> [Records supplied]
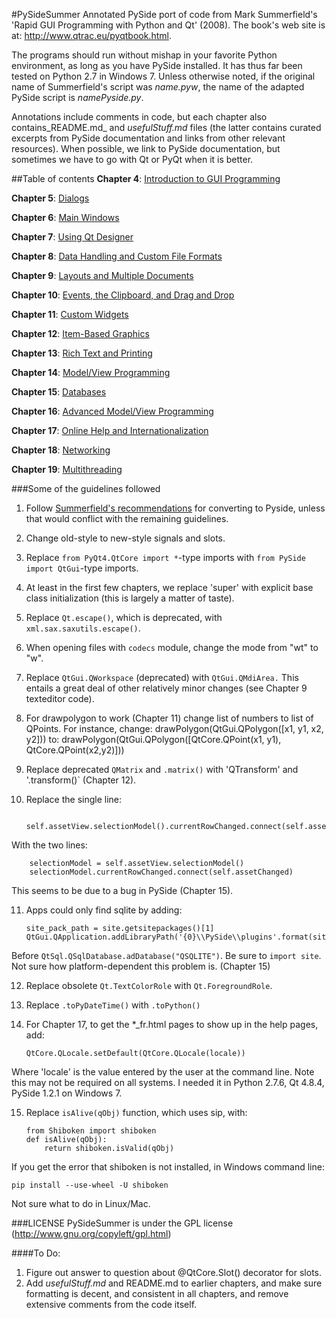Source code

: ﻿#PySideSummer
Annotated PySide port of code from Mark Summerfield's 'Rapid GUI Programming with Python and Qt' (2008). The book's web site is at:
 http://www.qtrac.eu/pyqtbook.html. 

The programs should run without mishap in your favorite Python environment, as long as you have PySide installed. It has thus far been tested on Python 2.7 in Windows 7. Unless otherwise noted, if the original name of Summerfield's script was _name.pyw_, the name of the adapted PySide script is _namePyside.py_.  

Annotations include comments in code, but each chapter also contains_README.md_ and _usefulStuff.md_ files (the latter contains curated excerpts from PySide documentation and links from other relevant resources). When possible, we link to PySide documentation, but sometimes we have to go with Qt or PyQt when it is better.
  

##Table of contents
**Chapter 4**: <a href="https://github.com/EricThomson/PySideSummer/tree/master/Chapter4">Introduction to GUI Programming</a>

**Chapter 5**: <a href="https://github.com/EricThomson/PySideSummer/tree/master/Chapter5">Dialogs</a>

**Chapter 6**: <a href="https://github.com/EricThomson/PySideSummer/tree/master/Chapter6">Main Windows</a>

**Chapter 7**: <a href="https://github.com/EricThomson/PySideSummer/tree/master/Chapter7">Using Qt Designer</a>

**Chapter 8**: <a href="https://github.com/EricThomson/PySideSummer/tree/master/Chapter8">Data Handling and Custom File Formats</a>

**Chapter 9**: <a href="https://github.com/EricThomson/PySideSummer/tree/master/Chapter9">Layouts and Multiple Documents</a>

**Chapter 10**: <a href="https://github.com/EricThomson/PySideSummer/tree/master/Chapter10">Events, the Clipboard, and Drag and Drop</a>

**Chapter 11**: <a href="https://github.com/EricThomson/PySideSummer/tree/master/Chapter11">Custom Widgets</a>

**Chapter 12**: <a href="https://github.com/EricThomson/PySideSummer/tree/master/Chapter12">Item-Based Graphics</a>

**Chapter 13**: <a href="https://github.com/EricThomson/PySideSummer/tree/master/Chapter13">Rich Text and Printing</a>

**Chapter 14**: <a href="https://github.com/EricThomson/PySideSummer/tree/master/Chapter14">Model/View Programming</a>

**Chapter 15**:  <a href="https://github.com/EricThomson/PySideSummer/tree/master/Chapter15">Databases</a>

**Chapter 16**: <a href = "https://github.com/EricThomson/PySideSummer/tree/master/Chapter16">Advanced Model/View Programming</a>

**Chapter 17**: <a href = "https://github.com/EricThomson/PySideSummer/tree/master/Chapter17">Online Help and Internationalization</a>

**Chapter 18**: <a href = "https://github.com/EricThomson/PySideSummer/tree/master/Chapter18">Networking</a>

**Chapter 19**: <a href = "https://github.com/EricThomson/PySideSummer/tree/master/Chapter19">Multithreading</a>

###Some of the guidelines followed
1. Follow <a href="http://www.qtrac.eu/pyqtbook.html#pyside">Summerfield's recommendations</a> for converting to Pyside, unless that would conflict with the remaining guidelines.

2. Change old-style to new-style signals and slots.

3. Replace `from PyQt4.QtCore import *`-type imports with `from PySide import QtGui`-type imports.

4. At least in the first few chapters, we replace 'super' with explicit base class initialization (this is largely a matter of taste). 

5. Replace `Qt.escape()`, which is deprecated, with `xml.sax.saxutils.escape()`.

6. When opening files with `codecs` module, change the mode from "wt" to "w". 

7. Replace `QtGui.QWorkspace` (deprecated) with `QtGui.QMdiArea.` This entails a great deal of other relatively minor changes (see Chapter 9 texteditor code).

8. For drawpolygon to work (Chapter 11) change list of numbers to list of QPoints. 
For instance, change:
	drawPolygon(QtGui.QPolygon([x1, y1, x2, y2]))
to:
    drawPolygon(QtGui.QPolygon([QtCore.QPoint(x1, y1), QtCore.QPoint(x2,y2)]))
	
9. Replace deprecated `QMatrix` and `.matrix()` with 'QTransform' and '.transform()` (Chapter 12).

10. Replace the single line:

          self.assetView.selectionModel().currentRowChanged.connect(self.assetChanged)
        
 With the two lines:

        selectionModel = self.assetView.selectionModel()
        selectionModel.currentRowChanged.connect(self.assetChanged)
        
 This seems to be due to a bug in PySide (Chapter 15).

11. Apps could only find sqlite by adding:

        site_pack_path = site.getsitepackages()[1] 
        QtGui.QApplication.addLibraryPath('{0}\\PySide\\plugins'.format(site_pack_path))

 Before `QtSql.QSqlDatabase.adDatabase("QSQLITE")`.  Be sure to `import site`. Not sure how platform-dependent this problem  is. (Chapter 15)

12. Replace obsolete `Qt.TextColorRole` with `Qt.ForegroundRole`.

13. Replace `.toPyDateTime()` with `.toPython()` 

14. For Chapter 17, to get the *_fr.html pages to show up in the help pages, add:

        QtCore.QLocale.setDefault(QtCore.QLocale(locale)) 

 Where 'locale' is the value entered by the user at the command line. Note this may not be required on all systems. I needed it in Python 2.7.6, Qt 4.8.4, PySide 1.2.1 on Windows 7.

15. Replace `isAlive(qObj)` function, which uses sip, with:

        from Shiboken import shiboken
        def isAlive(qObj):
            return shiboken.isValid(qObj)

 If you get the error that shiboken is not installed, in Windows command line:

	pip install --use-wheel -U shiboken

 Not sure what to do in Linux/Mac.

    
###LICENSE
PySideSummer is under the GPL license (<a href="http://www.gnu.org/copyleft/gpl.html">http://www.gnu.org/copyleft/gpl.html</a>)


####To Do:
1. Figure out answer to question about @QtCore.Slot() decorator for slots.
2. Add _usefulStuff.md_ and README.md to earlier chapters, and make sure formatting is decent, and consistent in all chapters, and remove extensive comments from the code itself.
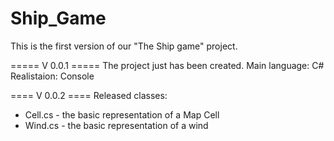 Ship_Game
=========
This is the first version of our "The Ship game" project.

===== V 0.0.1 =====
The project just has been created. 
Main language: C#
Realistaion: Console

==== V 0.0.2 ====
Released classes: 
- Cell.cs - the basic representation of a Map Cell
- Wind.cs - the basic representation of a wind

> [Task statement] Tally the lines in the records that hold the word "shiboken". Give only the total.

> [Your solution] 4